在讨论面向隐私保护的机器学习(PPML)的细节之前,我们首先要厘清PPML和安全机器学习(Secure ML)的区别。这二者的区别主要是在于它们被设计用来应对不同类型的安全威胁 [81] 。在安全机器学习中,敌手(抑或攻击者)被假设违反了机器学习系统的完整性和可用性。而在PPML中,敌手被假设违反了机器学习系统的隐私性和机密性。
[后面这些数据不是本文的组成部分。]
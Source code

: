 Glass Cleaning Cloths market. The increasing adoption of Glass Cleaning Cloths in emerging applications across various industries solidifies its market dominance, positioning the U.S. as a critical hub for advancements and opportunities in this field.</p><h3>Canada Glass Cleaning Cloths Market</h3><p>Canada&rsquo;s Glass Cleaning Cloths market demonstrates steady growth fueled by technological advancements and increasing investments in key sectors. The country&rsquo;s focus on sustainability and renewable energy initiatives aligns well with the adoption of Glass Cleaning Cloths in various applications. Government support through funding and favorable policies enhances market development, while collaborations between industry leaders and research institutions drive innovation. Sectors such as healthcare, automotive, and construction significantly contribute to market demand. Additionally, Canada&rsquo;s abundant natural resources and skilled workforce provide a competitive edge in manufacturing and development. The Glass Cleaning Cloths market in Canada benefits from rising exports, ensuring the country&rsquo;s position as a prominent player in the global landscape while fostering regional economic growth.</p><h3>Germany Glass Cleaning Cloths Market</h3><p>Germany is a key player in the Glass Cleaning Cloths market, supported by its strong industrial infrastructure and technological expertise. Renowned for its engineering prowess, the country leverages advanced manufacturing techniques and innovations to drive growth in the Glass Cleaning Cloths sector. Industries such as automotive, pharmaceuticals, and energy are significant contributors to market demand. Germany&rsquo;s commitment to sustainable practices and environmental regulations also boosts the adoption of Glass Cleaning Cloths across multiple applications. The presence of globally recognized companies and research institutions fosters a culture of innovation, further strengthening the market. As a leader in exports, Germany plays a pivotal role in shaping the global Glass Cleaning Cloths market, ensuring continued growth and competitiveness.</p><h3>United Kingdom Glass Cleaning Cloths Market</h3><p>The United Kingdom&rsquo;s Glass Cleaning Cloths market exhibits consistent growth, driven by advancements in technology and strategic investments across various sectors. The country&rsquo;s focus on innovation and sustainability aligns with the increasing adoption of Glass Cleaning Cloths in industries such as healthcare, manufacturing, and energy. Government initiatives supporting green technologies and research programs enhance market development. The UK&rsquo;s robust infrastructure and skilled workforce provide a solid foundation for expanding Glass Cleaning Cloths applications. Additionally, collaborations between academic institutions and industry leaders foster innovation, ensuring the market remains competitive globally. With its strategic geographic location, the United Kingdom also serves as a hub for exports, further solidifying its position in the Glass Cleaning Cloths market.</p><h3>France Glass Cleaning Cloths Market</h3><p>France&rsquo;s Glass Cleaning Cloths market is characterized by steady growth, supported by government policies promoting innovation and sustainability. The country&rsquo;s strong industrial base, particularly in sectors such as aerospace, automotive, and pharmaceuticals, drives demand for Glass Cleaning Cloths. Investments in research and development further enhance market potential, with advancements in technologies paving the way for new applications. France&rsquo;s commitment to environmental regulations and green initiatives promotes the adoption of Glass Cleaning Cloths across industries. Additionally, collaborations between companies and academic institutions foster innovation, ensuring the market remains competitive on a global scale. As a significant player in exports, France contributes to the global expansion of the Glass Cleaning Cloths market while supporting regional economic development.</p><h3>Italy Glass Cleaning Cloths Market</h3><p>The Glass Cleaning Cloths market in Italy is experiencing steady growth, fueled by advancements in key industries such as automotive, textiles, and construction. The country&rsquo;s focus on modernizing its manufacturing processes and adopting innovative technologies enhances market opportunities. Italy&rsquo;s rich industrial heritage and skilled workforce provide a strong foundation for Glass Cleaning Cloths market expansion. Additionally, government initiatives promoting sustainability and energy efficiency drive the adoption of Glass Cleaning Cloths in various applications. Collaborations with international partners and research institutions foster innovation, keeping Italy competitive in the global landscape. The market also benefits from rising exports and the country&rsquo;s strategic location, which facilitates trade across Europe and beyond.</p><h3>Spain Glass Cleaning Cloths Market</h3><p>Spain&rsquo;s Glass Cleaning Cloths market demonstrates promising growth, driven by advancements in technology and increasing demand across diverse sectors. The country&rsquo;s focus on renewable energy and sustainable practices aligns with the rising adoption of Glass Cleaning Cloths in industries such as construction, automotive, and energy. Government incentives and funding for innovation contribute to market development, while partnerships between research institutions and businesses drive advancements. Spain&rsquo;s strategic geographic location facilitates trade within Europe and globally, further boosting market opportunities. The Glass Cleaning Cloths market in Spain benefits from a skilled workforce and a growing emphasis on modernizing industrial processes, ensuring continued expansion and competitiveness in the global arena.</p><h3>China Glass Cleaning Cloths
有时安全方面的危机是由第三方故意攻击造成的。我们关注机器学习中的三种主要攻击类型。
1.完整性(Integrity)
对完整性的攻击可能导致机器学习系统会出现检测错误,例如可能会将入侵点检测为正常(假阴性)。
2.可用性(Availability)
对可用性的攻击可能导致系统会出现分类错误(假阴性和假阳性),即系统会变成不可用的。这是比完整性攻击更宽泛的一种攻击类型。
3.机密性(Confidentiality)
对机密性的攻击可能导致一些机器学习系统中的敏感信息(如训练数据或训练模型)会出现泄露。
表2-1给出了PPML和安全机器学习在安全威胁、攻击模式和防御方法上的比较。
表2-1 PPML和安全机器学习的比较。
本章主要着眼于PPML以及机器学习中应对隐私和机密性侵犯的防御技术。感兴趣的读者可以参阅文献[81]获取关于安全机器学习更详细的论述。